## What you should do
Using the listing below, select the lines with the word "from" and copy them.
==================================================
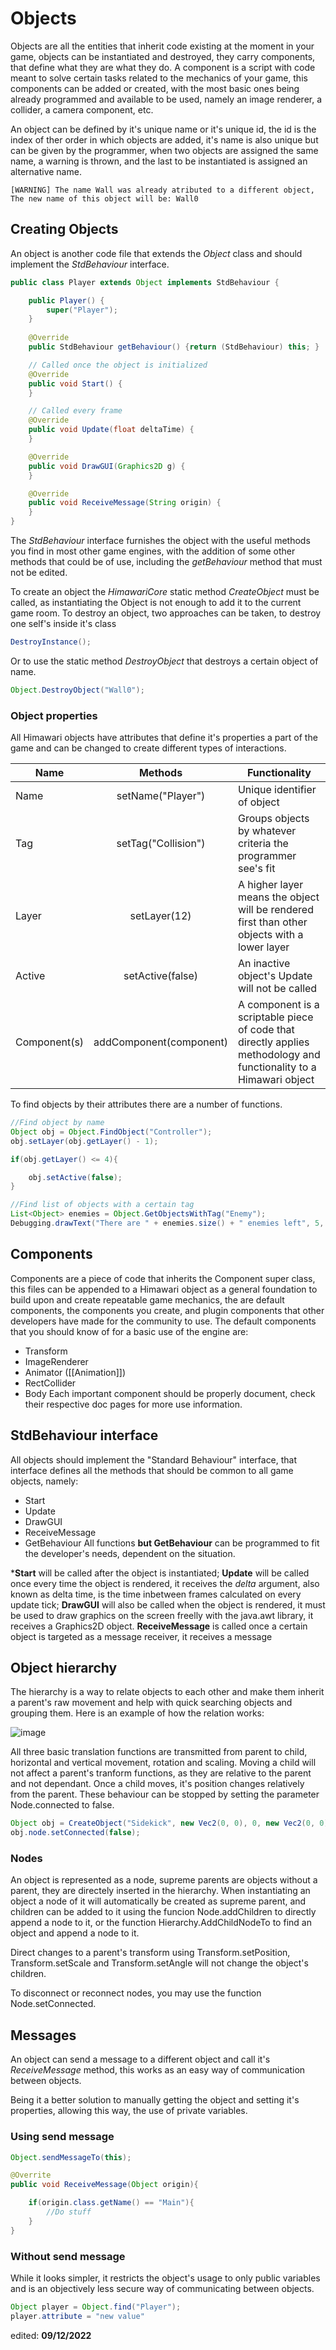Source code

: # Objects

Objects are all the entities that inherit code existing at the moment in your game, objects can be instantiated and destroyed, they carry components, that define what they are what they do. A component is a script with code meant to solve certain tasks related to the mechanics of your game, this components can be added or created, with the most basic ones being already programmed and available to be used, namely an image renderer, a collider, a camera component, etc.

An object can be defined by it's unique name or it's unique id, the id is the index of ther order in which objects are added, it's name is also unique but can be given by the programmer, when two objects are assigned the same name, a warning is thrown, and the last to be instantiated is assigned an alternative name.

```
[WARNING] The name Wall was already atributed to a different object, The new name of this object will be: Wall0
```

## Creating Objects

An object is another code file that extends the _Object_ class and should implement the _StdBehaviour_ interface. 
```java
public class Player extends Object implements StdBehaviour {

    public Player() {
        super("Player");
    }
    
    @Override
    public StdBehaviour getBehaviour() {return (StdBehaviour) this; }

    // Called once the object is initialized
    @Override
    public void Start() {
    }

    // Called every frame
    @Override
    public void Update(float deltaTime) {
    }

    @Override
    public void DrawGUI(Graphics2D g) {
    }

    @Override
    public void ReceiveMessage(String origin) {
    }
}
```

The _StdBehaviour_ interface furnishes the object with the useful methods you find in most other game engines, with the addition of some other methods that could be of use, including the _getBehaviour_ method that must not be edited.

To create an object the _HimawariCore_ static method _CreateObject_ must be called, as instantiating the Object is not enough to add it to the current game room.
To destroy an object, two approaches can be taken, to destroy one self's inside it's class
```java
DestroyInstance();
```
Or to use the static method _DestroyObject_ that destroys a certain object of name.
```java
Object.DestroyObject("Wall0");
```

### Object properties

All Himawari objects have attributes that define it's properties a part of the game and can be changed to create different types of interactions.

Name | Methods | Functionality
--------------|:-----------:|------------
Name | setName("Player") | Unique identifier of object 
Tag | setTag("Collision") | Groups objects by whatever criteria the programmer see's fit
Layer | setLayer(12) | A higher layer means the object will be rendered first than other objects with a lower layer
Active | setActive(false) | An inactive object's Update will not be called
Component(s) | addComponent(component) | A component is a scriptable piece of code that directly applies methodology and functionality to a Himawari object 

To find objects by their attributes there are a number of functions.
```java
//Find object by name
Object obj = Object.FindObject("Controller");
obj.setLayer(obj.getLayer() - 1);

if(obj.getLayer() <= 4){

	obj.setActive(false);
}

//Find list of objects with a certain tag
List<Object> enemies = Object.GetObjectsWithTag("Enemy");
Debugging.drawText("There are " + enemies.size() + " enemies left", 5, 5, g);
```

## Components

Components are a piece of code that inherits the Component super class, this files can be appended to a Himawari object as a general foundation to build upon and create repeatable game mechanics, the are default components, the components you create, and plugin components that other developers have made for the community to use.
The default components that you should know of for a basic use of the engine are:
* Transform
* ImageRenderer
* Animator ([[Animation]])
* RectCollider
* Body
Each important component should be properly document, check their respective doc pages for more use information.

## StdBehaviour interface

All objects should implement the "Standard Behaviour" interface, that interface defines all the methods that should be common to all game objects, namely: 
* Start
* Update
* DrawGUI
* ReceiveMessage
* GetBehaviour
All functions **but GetBehaviour** can be programmed to fit the developer's needs, dependent on the situation.

***Start** will be called after the object is instantiated;
**Update** will be called once every time the object is rendered, it receives the _delta_ argument, also known as delta time, is the time inbetween frames calculated on every update tick;
**DrawGUI** will also be called when the object is rendered, it must be used to draw graphics on the screen freelly with the java.awt library, it receives a Graphics2D object.
**ReceiveMessage** is called once a certain object is targeted as a message receiver, it receives a message

## Object hierarchy

The hierarchy is a way to relate objects to each other and make them inherit a parent's raw movement and help with quick searching objects and grouping them.
Here is an example of how the relation works:

![image](images/childs.png)

All three basic translation functions are transmitted from parent to child, horizontal and vertical movement, rotation and scaling.
Moving a child will not affect a parent's tranform functions, as they are relative to the parent and not dependant. Once a child moves, it's position changes relatively from the parent. These behaviour can be stopped by setting the parameter Node.connected to false.

```java
Object obj = CreateObject("Sidekick", new Vec2(0, 0), 0, new Vec2(0, 0));
obj.node.setConnected(false);
```

### Nodes
An object is represented as a node, supreme parents are objects without a parent, they are directely inserted in the hierarchy. When instantiating an object a node of it will automatically be created as supreme parent, and children can be added to it using the funcion Node.addChildren to directly append a node to it, or the function Hierarchy.AddChildNodeTo to find an object and append a node to it.

Direct changes to a parent's transform using Transform.setPosition, Transform.setScale and Transform.setAngle will not change the object's children.

To disconnect or reconnect nodes, you may use the function Node.setConnected.

## Messages
An object can send a message to a different object and call it's _ReceiveMessage_ method, this works as an easy way of communication between objects.

Being it a better solution to manually getting the object and setting it's properties, allowing this way, the use of private variables.

### Using send message
```java
Object.sendMessageTo(this);
```

```java
@Overrite
public void ReceiveMessage(Object origin){

	if(origin.class.getName() == "Main"){
		//Do stuff
	}
}
```

### Without send message
While it looks simpler, it restricts the object's usage to only public variables and is an objectively less secure way of communicating between objects.
```java
Object player = Object.find("Player");
player.attribute = "new value"
```

edited: **09/12/2022**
==================================================
## Result
All three basic translation functions are transmitted from parent to child, horizontal and vertical movement, rotation and scaling.
Moving a child will not affect a parent's tranform functions, as they are relative to the parent and not dependant. Once a child moves, it's position changes relatively from the parent. These behaviour can be stopped by setting the parameter Node.connected to false.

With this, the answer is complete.